‘ … don’t know how in God’s name he managed to get to a telephone out there, but he did.’
‘He has a staff job, for heaven’s sake, Bill. Of course he can get to a telephone.’
‘He’s devastated, Helen. Absolutely devastated. He asked me to tell you that, to begin with.’
‘He’ll get over it,’ said Helen.
Her voice was cold.
‘But, why, Helen? Just answer me that – why?’
‘Look Bill, you know I’m very fond of you and I don’t want us to have a row. But – he was killing me?’
‘What, was he beating you?’
‘No. Of course, not.’
‘Well what then? What was it?’
‘I can’t explain it in a way you’d understand.’

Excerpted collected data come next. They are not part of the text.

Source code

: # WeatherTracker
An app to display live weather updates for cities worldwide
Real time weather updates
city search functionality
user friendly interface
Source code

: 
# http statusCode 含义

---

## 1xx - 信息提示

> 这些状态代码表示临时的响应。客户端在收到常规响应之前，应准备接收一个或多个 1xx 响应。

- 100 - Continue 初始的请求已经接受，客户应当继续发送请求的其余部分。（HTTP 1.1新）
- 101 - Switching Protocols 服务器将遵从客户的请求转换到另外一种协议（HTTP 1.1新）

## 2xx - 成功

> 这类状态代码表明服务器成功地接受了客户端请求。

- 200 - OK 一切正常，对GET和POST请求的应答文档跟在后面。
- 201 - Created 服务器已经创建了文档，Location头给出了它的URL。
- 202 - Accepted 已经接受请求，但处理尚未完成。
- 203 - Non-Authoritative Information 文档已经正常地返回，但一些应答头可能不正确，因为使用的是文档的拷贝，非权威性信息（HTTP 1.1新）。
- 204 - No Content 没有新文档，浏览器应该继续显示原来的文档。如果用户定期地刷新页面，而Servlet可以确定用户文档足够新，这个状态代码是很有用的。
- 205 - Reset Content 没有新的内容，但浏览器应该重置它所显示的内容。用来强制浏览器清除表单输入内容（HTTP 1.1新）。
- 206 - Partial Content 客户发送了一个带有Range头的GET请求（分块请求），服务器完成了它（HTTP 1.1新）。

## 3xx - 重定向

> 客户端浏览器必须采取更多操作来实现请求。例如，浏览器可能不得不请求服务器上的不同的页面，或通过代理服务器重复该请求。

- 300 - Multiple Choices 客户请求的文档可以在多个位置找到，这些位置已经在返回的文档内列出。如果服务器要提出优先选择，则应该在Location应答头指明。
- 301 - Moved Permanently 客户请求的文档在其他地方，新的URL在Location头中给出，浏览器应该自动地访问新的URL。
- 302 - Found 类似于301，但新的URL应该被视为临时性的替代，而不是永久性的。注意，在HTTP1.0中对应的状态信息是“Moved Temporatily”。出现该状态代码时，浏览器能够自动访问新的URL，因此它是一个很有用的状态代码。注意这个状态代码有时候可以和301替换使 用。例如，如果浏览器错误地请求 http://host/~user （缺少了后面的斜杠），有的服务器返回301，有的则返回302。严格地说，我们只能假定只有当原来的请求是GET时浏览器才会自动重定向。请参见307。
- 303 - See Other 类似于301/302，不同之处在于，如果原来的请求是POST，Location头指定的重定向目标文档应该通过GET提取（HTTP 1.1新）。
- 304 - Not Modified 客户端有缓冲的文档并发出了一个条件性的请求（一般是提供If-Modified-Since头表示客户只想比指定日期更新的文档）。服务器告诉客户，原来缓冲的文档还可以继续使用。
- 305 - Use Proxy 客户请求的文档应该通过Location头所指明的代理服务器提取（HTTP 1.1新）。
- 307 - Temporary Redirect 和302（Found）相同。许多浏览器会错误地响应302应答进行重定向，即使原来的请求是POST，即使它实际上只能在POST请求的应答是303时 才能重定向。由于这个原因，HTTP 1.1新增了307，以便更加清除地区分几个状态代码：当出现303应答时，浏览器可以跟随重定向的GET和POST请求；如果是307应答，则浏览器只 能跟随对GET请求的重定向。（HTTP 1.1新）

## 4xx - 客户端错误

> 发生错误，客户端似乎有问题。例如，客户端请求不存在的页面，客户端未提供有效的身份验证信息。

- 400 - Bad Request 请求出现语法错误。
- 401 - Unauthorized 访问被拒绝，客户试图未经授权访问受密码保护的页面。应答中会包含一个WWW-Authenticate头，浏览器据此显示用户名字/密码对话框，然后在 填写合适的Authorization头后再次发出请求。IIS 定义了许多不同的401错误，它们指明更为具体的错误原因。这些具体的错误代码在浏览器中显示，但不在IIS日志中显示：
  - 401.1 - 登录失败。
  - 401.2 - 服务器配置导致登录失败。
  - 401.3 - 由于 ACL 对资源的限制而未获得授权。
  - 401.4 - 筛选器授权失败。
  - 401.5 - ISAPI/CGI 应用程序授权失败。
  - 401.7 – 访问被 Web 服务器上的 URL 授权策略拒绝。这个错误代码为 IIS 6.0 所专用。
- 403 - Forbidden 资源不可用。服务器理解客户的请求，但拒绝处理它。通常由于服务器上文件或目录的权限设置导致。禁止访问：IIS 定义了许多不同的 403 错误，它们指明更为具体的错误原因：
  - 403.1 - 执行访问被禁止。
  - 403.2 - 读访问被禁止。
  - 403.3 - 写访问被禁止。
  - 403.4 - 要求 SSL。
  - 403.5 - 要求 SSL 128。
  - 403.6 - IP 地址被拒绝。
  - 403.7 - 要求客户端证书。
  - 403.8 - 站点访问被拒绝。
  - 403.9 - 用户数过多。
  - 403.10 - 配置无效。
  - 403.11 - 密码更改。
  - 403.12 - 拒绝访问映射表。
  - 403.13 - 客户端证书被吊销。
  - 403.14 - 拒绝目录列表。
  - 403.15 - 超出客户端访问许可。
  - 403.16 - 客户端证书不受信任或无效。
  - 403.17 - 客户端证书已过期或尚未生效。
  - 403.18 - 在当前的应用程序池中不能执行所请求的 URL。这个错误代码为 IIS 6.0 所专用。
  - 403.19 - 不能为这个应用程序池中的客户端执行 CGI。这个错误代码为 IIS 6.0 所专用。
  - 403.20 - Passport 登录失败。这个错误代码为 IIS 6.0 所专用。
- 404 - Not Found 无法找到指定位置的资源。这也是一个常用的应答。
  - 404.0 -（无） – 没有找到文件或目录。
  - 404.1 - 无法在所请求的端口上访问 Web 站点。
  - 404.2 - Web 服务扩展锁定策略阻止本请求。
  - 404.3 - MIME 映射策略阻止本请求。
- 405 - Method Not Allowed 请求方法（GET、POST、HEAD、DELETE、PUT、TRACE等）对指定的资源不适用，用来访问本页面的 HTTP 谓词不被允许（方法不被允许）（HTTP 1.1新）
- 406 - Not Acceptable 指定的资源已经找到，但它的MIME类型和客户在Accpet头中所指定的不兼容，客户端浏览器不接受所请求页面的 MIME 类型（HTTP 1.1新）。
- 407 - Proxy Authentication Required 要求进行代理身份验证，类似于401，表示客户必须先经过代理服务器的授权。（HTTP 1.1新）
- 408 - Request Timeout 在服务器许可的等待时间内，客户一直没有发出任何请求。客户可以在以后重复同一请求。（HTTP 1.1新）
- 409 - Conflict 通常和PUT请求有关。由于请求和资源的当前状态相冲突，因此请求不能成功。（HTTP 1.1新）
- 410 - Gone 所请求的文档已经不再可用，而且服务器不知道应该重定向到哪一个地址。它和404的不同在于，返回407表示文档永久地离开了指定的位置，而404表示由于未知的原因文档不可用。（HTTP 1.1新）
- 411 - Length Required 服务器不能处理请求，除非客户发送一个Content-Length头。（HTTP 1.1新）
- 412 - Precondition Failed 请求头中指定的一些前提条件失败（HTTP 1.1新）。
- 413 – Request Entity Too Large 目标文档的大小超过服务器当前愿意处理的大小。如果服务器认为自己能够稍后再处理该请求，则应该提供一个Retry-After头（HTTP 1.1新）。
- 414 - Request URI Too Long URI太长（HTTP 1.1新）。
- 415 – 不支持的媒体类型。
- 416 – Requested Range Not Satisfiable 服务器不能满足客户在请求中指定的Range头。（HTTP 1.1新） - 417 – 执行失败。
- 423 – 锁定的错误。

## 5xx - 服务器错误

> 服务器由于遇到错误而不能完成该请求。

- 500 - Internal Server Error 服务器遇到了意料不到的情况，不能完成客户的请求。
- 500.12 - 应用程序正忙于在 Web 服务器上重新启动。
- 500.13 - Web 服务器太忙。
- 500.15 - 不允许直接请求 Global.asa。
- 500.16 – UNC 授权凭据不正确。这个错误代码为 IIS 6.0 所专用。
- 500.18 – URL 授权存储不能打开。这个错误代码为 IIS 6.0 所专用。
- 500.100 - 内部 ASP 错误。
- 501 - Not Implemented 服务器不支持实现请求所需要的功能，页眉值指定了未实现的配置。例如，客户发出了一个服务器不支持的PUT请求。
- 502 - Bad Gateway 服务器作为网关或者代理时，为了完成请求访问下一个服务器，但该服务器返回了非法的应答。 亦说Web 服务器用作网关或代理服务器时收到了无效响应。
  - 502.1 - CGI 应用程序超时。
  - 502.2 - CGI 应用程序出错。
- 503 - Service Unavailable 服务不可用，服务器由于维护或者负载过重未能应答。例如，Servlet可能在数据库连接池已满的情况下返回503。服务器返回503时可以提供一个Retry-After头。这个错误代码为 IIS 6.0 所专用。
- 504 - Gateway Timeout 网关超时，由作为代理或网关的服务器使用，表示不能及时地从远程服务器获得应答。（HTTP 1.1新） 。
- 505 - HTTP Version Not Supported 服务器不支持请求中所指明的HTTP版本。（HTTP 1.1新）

Bill’s voice was suddenly steely.
‘Well, I’m afraid you’re going to have to – that is, if you want me to go away. Because here’s the way I see it. You had a lovely home, plenty of money, a husband that loved you and that was always faithful to you. If that wasn’t enough, he’s off in France risking his life for you —’

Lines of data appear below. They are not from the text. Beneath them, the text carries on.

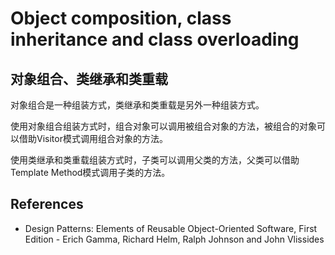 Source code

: # Object composition, class inheritance and class overloading

## 对象组合、类继承和类重载

对象组合是一种组装方式，类继承和类重载是另外一种组装方式。

使用对象组合组装方式时，组合对象可以调用被组合对象的方法，被组合的对象可以借助Visitor模式调用组合对象的方法。

使用类继承和类重载组装方式时，子类可以调用父类的方法，父类可以借助Template Method模式调用子类的方法。

## References

- Design Patterns: Elements of Reusable Object-Oriented Software, First Edition - Erich Gamma, Richard Helm, Ralph Johnson and John Vlissides
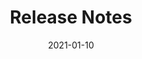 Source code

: ---
title: "Release Notes"
linkTitle: "Release Notes"
date: 2021-01-10
draft: false
weight: 50
description: >
 Update/Deprecation infos on each update

--- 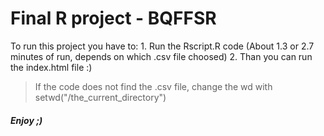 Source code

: 
# Final R project - BQFFSR
To run this project you have to:
    1. Run the Rscript.R code (About 1.3 or 2.7 minutes of run, depends on which .csv file choosed)
    2. Than you can run the index.html file :)

> If the code does not find the .csv file, change the wd with setwd("/the_current_directory")

##### Enjoy ;) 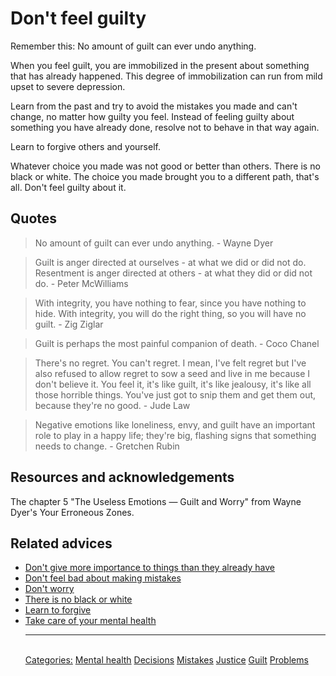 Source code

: # Don't feel guilty

Remember this: No amount of guilt can ever undo anything.

When you feel guilt, you are immobilized in the present about something that has already happened. This degree of immobilization can run from mild upset to severe depression.

Learn from the past and try to avoid the mistakes you made and can't change, no matter how guilty you feel. Instead of feeling guilty about something you have already done, resolve not to behave in that way again.

Learn to forgive others and yourself.

Whatever choice you made was not good or better than others. There is no black or white. The choice you made brought you to a different path, that's all. Don't feel guilty about it.

## Quotes

> No amount of guilt can ever undo anything. - Wayne Dyer

> Guilt is anger directed at ourselves - at what we did or did not do. Resentment is anger directed at others - at what they did or did not do. - Peter McWilliams

> With integrity, you have nothing to fear, since you have nothing to hide. With integrity, you will do the right thing, so you will have no guilt. - Zig Ziglar

> Guilt is perhaps the most painful companion of death. - Coco Chanel

> There's no regret. You can't regret. I mean, I've felt regret but I've also refused to allow regret to sow a seed and live in me because I don't believe it. You feel it, it's like guilt, it's like jealousy, it's like all those horrible things. You've just got to snip them and get them out, because they're no good. - Jude Law

> Negative emotions like loneliness, envy, and guilt have an important role to play in a happy life; they're big, flashing signs that something needs to change. - Gretchen Rubin

## Resources and acknowledgements

The chapter 5 "The Useless Emotions — Guilt and Worry" from Wayne Dyer's Your Erroneous Zones.

## Related advices

- [Don't give more importance to things than they already have](../Don't%20give%20more%20importance%20to%20things%20than%20they%20already%20have/index.md)
- [Don't feel bad about making mistakes](../We%20all%20make%20mistakes/index.md)
- [Don't worry](../Don't%20worry/index.md)
- [There is no black or white](../There%20is%20no%20black%20or%20white/index.md)
- [Learn to forgive](../Learn%20to%20forgive/index.md)
- [Take care of your mental health](../Take%20care%20of%20your%20mental%20health/index.md)<hr/><br/>[Categories:](../Categories/index.md) [Mental health](../Categories/Mental%20health.md) [Decisions](../Categories/Decisions.md) [Mistakes](../Categories/Mistakes.md) [Justice](../Categories/Justice.md) [Guilt](../Categories/Guilt.md) [Problems](../Categories/Problems.md) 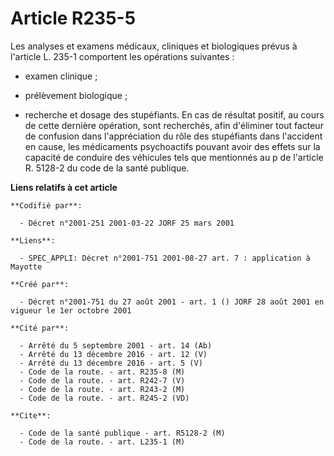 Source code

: # Article R235-5

Les analyses et examens médicaux, cliniques et biologiques prévus à l'article L. 235-1 comportent les opérations suivantes :

- examen clinique ;

- prélèvement biologique ;

- recherche et dosage des stupéfiants. En cas de résultat positif, au cours de cette dernière opération, sont recherchés,
afin d'éliminer tout facteur de confusion dans l'appréciation du rôle des stupéfiants dans l'accident en cause, les
médicaments psychoactifs pouvant avoir des effets sur la capacité de conduire des véhicules tels que mentionnés au p de
l'article R. 5128-2 du code de la santé publique.

**Liens relatifs à cet article**

	**Codifié par**:

	  - Décret n°2001-251 2001-03-22 JORF 25 mars 2001

	**Liens**:

	  - SPEC_APPLI: Décret n°2001-751 2001-08-27 art. 7 : application à Mayotte

	**Créé par**:

	  - Décret n°2001-751 du 27 août 2001 - art. 1 () JORF 28 août 2001 en vigueur le 1er octobre 2001

	**Cité par**:

	  - Arrêté du 5 septembre 2001 - art. 14 (Ab)
	  - Arrêté du 13 décembre 2016 - art. 12 (V)
	  - Arrêté du 13 décembre 2016 - art. 5 (V)
	  - Code de la route. - art. R235-8 (M)
	  - Code de la route. - art. R242-7 (V)
	  - Code de la route. - art. R243-2 (M)
	  - Code de la route. - art. R245-2 (VD)

	**Cite**:

	  - Code de la santé publique - art. R5128-2 (M)
	  - Code de la route. - art. L235-1 (M)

‘Oh spare me, Bill. He’s not risking his life’.
‘— Risking his life for you. And it still wasn’t enough for you. I have to say that sounds pretty selfish to me. Selfish – or crazy. Most women would love to have been in the situation you are in.
And he’s prepared to take you back. He asked me to tell you this. He’s prepared to overlook your whole … this whole thing and just carry on with life as it was. He loves you, Helen. That was what he said to me on the phone. “Please make it clear to her that I love her”.’

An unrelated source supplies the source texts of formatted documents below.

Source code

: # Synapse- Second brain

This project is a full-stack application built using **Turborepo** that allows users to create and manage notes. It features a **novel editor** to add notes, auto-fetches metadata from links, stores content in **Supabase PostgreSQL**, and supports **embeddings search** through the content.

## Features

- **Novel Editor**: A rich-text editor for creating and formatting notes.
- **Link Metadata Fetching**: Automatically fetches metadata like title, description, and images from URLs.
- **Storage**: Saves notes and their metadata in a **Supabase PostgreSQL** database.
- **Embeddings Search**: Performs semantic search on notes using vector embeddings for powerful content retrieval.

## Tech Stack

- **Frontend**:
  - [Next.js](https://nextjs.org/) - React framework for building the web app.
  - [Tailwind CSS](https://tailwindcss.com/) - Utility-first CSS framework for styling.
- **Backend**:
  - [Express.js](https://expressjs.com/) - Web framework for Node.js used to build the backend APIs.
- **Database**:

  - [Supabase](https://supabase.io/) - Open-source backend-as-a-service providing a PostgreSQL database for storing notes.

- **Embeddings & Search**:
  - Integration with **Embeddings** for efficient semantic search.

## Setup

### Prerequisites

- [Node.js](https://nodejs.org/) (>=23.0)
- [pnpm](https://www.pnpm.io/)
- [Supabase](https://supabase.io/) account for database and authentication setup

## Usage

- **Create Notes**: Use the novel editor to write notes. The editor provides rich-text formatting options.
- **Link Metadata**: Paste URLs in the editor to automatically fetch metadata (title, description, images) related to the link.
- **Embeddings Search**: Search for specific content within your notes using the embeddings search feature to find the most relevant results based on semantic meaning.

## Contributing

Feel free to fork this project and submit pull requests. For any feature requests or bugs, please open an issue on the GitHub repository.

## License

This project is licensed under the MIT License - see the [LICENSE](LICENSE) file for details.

‘He doesn’t love me, Bill. He loves an image of me that he wants me to become.’
‘Oh, come off it, Helen. What does that mean anyhow? To be honest, that’s just a lot of clap-trap.’
‘It’s not clap-trap. It’s my marriage, Bill – or, at least, was. You weren’t there. You don’t know what it was like – how suffocating it was.’
‘You should see some of the people I come across in the course of my work. If you did, you’d see how bloody lucky you were.’
‘Look, he doesn’t own me, Bill. He may have been my husband but he doesn’t own me. I just want to get my own life back. To go back to being me. I’ve been doing that since I came down here. I’ve had some of the happiest weeks of my life since I got here.’
‘What – with that “lodger” of yours?’
Bill said the word with a sneer in his voice. For a second Helen said nothing. Then Lewis heard her say,’ How dare you? How dare you?’ And this time the ‘dare’ was said in disbelief. ‘How dare you accuse me of something like that?’
Lewis heard a chair slide across the floor as if someone was getting up.
‘Bit too close to the mark, eh Helen?’
‘Get out of my house now,’ Lewis heard Helen say.
There was fury in her voice. Lewis pulled away from the window and hurried silently down towards the rear hedge. Next moment he heard the back door open and first, Bill and then Helen were there.
‘Please Helen,’ Bill was saying. ‘I hadn’t meant for us to quarrel but you’re making a terrible mistake. One that you’ll regret for the rest of your life.’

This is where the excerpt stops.